Notenbanken stellen ihre Politik gerne ihrem Mandat gegenüber. Die Mandate sind überall auf der Welt ähnlich. Die Preisstabilität soll gewährleistet sein. Das ist ein unglaublich weites Mandat. Im Namen der Preisstabilität kann viel unternommen werden. Man denke nur daran, dass Negativzinsen und Anleihenkaufprogramme nur in Erfüllung dieses Mandats aufgelegt wurden. In Japan kauft die Notenbank sogar Aktien, um ihr Inflationsziel zu erreichen. Wie das genau helfen soll, ist wohl nur der Notenbank selbst klar. Was hingegen allen klar ist: im Namen der Preisstabilität lässt sich praktisch alles rechtfertigen. Moderate Inflation ist das, was Notenbanken unter Preisstabilität verstehen. Unser Schuldgeldsystem braucht Inflation. Es funktioniert nicht, wenn die Schulden nominal stehenbleiben, die Einkommen und die Wirtschaftsleistung gleichzeitig aber sinken. Schulden werden in einem solchen System schnell nicht mehr tragbar. Genau das ist das Problem der heutigen Zeit...

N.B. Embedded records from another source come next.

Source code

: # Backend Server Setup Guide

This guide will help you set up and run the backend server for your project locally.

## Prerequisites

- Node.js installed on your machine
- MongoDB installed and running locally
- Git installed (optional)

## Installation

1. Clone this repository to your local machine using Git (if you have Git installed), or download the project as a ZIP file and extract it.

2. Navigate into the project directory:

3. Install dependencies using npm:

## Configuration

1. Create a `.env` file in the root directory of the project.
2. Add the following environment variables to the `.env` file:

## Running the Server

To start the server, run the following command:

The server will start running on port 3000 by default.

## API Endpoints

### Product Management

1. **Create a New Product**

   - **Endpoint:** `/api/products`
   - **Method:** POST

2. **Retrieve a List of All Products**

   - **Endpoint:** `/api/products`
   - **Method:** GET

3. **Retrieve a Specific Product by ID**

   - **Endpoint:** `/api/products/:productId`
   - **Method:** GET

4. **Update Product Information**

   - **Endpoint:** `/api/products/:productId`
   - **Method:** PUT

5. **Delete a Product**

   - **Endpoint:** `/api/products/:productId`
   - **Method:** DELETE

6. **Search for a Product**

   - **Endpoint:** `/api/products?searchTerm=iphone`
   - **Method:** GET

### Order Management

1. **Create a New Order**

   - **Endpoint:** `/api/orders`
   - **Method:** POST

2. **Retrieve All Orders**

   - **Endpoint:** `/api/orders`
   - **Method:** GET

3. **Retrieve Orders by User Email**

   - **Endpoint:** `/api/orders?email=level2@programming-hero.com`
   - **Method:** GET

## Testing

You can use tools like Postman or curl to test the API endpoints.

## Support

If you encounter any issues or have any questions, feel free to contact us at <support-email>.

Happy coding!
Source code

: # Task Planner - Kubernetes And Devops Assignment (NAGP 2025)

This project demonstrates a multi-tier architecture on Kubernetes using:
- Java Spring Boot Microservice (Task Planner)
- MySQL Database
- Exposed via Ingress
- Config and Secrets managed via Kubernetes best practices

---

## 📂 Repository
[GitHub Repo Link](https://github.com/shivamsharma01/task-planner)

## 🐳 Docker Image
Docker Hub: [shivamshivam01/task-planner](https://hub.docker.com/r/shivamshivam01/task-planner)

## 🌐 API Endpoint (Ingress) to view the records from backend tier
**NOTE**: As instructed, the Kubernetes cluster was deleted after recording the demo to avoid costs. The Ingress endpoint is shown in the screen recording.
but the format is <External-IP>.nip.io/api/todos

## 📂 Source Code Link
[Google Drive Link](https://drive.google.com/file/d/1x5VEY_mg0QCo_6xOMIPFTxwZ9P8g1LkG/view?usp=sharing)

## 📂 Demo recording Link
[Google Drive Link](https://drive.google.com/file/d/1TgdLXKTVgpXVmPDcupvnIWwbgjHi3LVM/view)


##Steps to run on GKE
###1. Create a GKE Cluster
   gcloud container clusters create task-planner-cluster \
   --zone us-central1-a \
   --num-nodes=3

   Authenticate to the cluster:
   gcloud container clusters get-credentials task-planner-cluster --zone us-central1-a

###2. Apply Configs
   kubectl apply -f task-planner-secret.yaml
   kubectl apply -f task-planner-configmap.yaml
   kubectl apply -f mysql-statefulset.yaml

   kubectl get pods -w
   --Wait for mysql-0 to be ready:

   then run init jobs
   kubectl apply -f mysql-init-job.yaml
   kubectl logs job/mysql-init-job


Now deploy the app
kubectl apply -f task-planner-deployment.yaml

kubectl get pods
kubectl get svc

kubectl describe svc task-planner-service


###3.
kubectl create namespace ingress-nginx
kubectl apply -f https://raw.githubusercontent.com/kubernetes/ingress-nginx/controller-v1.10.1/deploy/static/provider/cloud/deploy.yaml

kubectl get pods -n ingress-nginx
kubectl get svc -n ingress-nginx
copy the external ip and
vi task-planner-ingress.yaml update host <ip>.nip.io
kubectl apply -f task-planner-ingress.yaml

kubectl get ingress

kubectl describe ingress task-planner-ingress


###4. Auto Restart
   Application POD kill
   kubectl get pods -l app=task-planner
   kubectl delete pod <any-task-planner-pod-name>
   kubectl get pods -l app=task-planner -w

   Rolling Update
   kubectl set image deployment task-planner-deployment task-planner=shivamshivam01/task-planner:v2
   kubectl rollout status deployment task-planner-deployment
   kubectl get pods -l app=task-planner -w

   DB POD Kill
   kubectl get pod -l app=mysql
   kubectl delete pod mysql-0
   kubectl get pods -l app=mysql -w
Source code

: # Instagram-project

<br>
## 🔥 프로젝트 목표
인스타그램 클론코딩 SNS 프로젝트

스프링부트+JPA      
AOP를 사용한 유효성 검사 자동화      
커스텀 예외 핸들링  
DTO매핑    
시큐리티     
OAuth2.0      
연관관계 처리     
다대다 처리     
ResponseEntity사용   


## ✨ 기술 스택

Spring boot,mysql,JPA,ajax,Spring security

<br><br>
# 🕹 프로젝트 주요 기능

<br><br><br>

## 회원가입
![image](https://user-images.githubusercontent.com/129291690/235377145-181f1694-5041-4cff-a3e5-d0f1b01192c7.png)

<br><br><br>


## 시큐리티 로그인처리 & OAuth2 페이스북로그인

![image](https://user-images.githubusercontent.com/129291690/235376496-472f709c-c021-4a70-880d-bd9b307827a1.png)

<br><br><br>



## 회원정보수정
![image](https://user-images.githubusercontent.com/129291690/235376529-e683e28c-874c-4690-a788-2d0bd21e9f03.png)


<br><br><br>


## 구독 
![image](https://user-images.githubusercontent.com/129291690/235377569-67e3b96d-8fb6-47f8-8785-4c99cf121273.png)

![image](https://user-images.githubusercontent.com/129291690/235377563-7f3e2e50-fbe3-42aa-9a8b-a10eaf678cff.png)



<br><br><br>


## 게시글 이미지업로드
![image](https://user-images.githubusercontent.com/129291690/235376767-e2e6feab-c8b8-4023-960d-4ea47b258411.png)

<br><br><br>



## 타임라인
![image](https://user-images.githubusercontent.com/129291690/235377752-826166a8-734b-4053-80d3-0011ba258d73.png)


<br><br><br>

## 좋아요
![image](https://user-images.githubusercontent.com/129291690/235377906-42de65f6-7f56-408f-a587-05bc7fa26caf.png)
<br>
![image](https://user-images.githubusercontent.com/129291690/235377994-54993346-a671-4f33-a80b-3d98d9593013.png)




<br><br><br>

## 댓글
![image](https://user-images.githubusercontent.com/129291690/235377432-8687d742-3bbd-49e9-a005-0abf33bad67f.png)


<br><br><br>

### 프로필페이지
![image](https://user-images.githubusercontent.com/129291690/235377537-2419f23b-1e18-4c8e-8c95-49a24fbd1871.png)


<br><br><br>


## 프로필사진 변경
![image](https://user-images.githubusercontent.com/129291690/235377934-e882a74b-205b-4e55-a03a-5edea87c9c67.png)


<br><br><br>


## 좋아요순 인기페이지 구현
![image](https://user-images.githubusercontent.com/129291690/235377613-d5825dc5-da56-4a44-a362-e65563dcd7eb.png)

Die Schuldenberge sind enorm und sie müssen bedient werden. Ohne die Eingriffe der Notenbanken wären Länder wie Italien längst bankrott. Auch in den USA ist dieser Punkt näher als viele denken. Die Schulden sind hoch, die Einnahmen gering. Sparprogramme sind kaum möglich. Ein Großteil der Ausgaben sind nicht antastbare Transferzahlungen. De facto haben die USA den Point of no Return bereits erreicht. Es ist mathematisch unmöglich, dass die Schulden langfristig sinken.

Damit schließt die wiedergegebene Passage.